I’ve been wading through Wheen’s How Mumbo-Jumbo Conquered the World, and not particularly enjoying it. I felt at first as if Wheen had merely strung together example after nauseating example, without explaining clearly what his argument was. Not until I reached page 193 did I find this paragraph:
The new irrationalism is an expression of despair by people who feel impotent to improve their lives and suspect that they are at the mercy of secretive, impersonal forces, whether these be the Pentagon or invaders from Mars. Political leaders accept it as a safe outlet for dissent, fulfilling much the same function that Marx attributed to religion — the heart of a heartless world, the opium of the people. Far better for the powerless to seek solace in crystals, ley-lines and the myth of Abraham than in actually challenging the rulers, or the social and economic system over which they preside. Ever since idealist philosophers such as Hegel and Schopenhauer denounced the demythologising spirit of modernity, empirical analysis has always been opposed by those who fear that the stripping away of illusions can only end in miserable disillusion.
The Church of the Subgenius has a handy slogan: “Relax in the safety of your own delusions”. One for instance may believe faithfully in the wisdom of the market and the Invisible Hand, ignorant of the fact that the hand is directed in much the same confused way that ants carry food — it goes in whichever way the majority are pulling, even when the majority are resolutely pulling in the wrong direction.

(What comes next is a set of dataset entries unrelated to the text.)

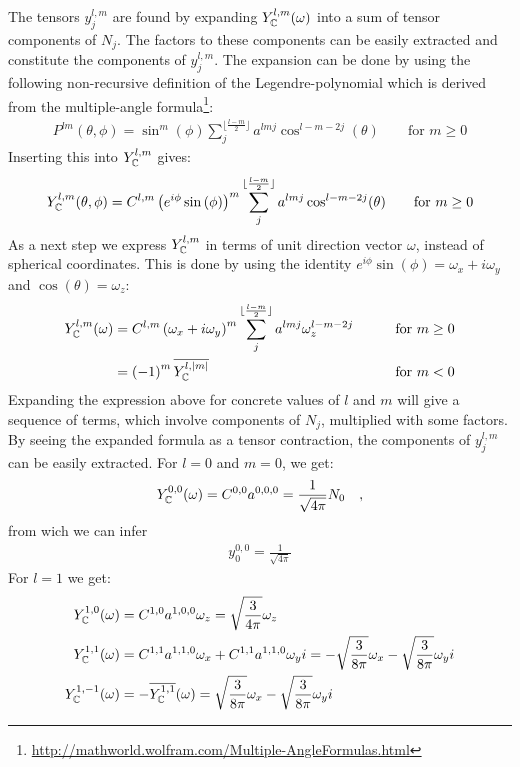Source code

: The tensors $y^{l,m}_j$ are found by expanding $Y_{\mathbb{C}}^{l,m}(\omega)$ into a sum of tensor components of $N_j$. The factors to these components can be easily extracted and constitute the components of $y^{l,m}_j$. The expansion can be done by using the following non-recursive definition of the Legendre-polynomial which is derived from the multiple-angle formula\footnote{\url{http://mathworld.wolfram.com/Multiple-AngleFormulas.html}}:
\begin{align}
P^{lm}(\theta, \phi) = \operatorname{sin}^m(\phi)\sum_j^{\lfloor\frac{l-m}{2}\rfloor}a^{lmj}\operatorname{cos}^{l-m-2j}(\theta)
\qquad \text{for } m \ge 0
\end{align}
Inserting this into $Y_{\mathbb{C}}^{l,m}$ gives:
\begin{align}
Y_{\mathbb{C}}^{l,m}(\theta, \phi) = C^{l,m}\left(e^{i\phi}\operatorname{sin}\left(\phi\right)\right)^m \sum_j^{\lfloor\frac{l-m}{2}\rfloor}a^{lmj}\operatorname{cos}^{l-m-2j}(\theta)
\qquad \text{for } m \ge 0
\end{align}
As a next step we express $Y_{\mathbb{C}}^{l,m}$ in terms of unit direction vector $\omega$, instead of spherical coordinates. This is done by using the identity $e^{i\phi}\operatorname{sin}\left(\phi\right) = \omega_x + i\omega_y$ and $\operatorname{cos}(\theta) = \omega_z$:
\begin{align}
Y_{\mathbb{C}}^{l,m}(\omega) &=  C^{l,m}\left( \omega_x + i\omega_y\right)^m \sum_j^{\lfloor\frac{l-m}{2}\rfloor}a^{lmj}\omega_z^{l-m-2j}
&\qquad \text{for } m \ge 0
\\
&= \left(-1\right)^m\overline{Y_{\mathbb{C}}^{l,\left\vert m\right\vert}}
&\qquad \text{for } m < 0
\end{align}
Expanding the expression above for concrete values of $l$ and $m$ will give a sequence of terms, which involve components of $N_j$, multiplied with some factors. By seeing the expanded formula as a tensor contraction, the components of $y^{l,m}_j$ can be easily extracted. For $l=0$ and $m=0$, we get:
\begin{align}
Y_{\mathbb{C}}^{0,0}(\omega) = C^{{0,0}}a^{{0,0,0}} = \frac{1}{\sqrt{4\pi}}N_0\quad,
\end{align}
from wich we can infer
\begin{align}
y^{0,0}_0 = \frac{1}{\sqrt{4\pi}}
\end{align}
For $l=1$ we get:
\begin{align}
Y_{\mathbb{C}}^{1,0}(\omega) &= C^{{1,0}}a^{{1,0,0}}\omega_z = \sqrt{\frac{3}{4\pi}}\omega_z
\\
Y_{\mathbb{C}}^{1,1}(\omega) &= C^{{1,1}}a^{{1,1,0}}\omega_x+C^{{1,1}}a^{{1,1,0}}\omega_yi = -\sqrt{\frac{3}{8\pi}}\omega_x - \sqrt{\frac{3}{8\pi}}\omega_yi
\\
Y_{\mathbb{C}}^{1,-1}(\omega) &= -\overline{Y_{\mathbb{C}}^{1,1}}(\omega)
= \sqrt{\frac{3}{8\pi}}\omega_x - \sqrt{\frac{3}{8\pi}}\omega_yi
\end{align}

What Wheen seems to be saying is that people have gone overboard in rejecting rationality for emotionalism, and that this has left them vulnerable to exploitation by the powers that be.
Personally, I would dub this the Age of Greed: where people want the world to conform to their wishes and their wishes alone; where they get what they want, when they want it, and to hell with what they or anybody else need. Hence stories of firemen needing to cut out walls to extract morbidly obese people, conspiracy theories and extremist punditry, proliferating cheap junk stores… all right, I’m conflating greed and selfishness here, but you get the idea. The seven deadly sins overlap anyway.
I wonder what Wheen would have made of the recent “birther” nonsense, in which the very eligibility of President Obama has been called in question by certain fringe elements, or the sheer tribalism of modern American politics in general.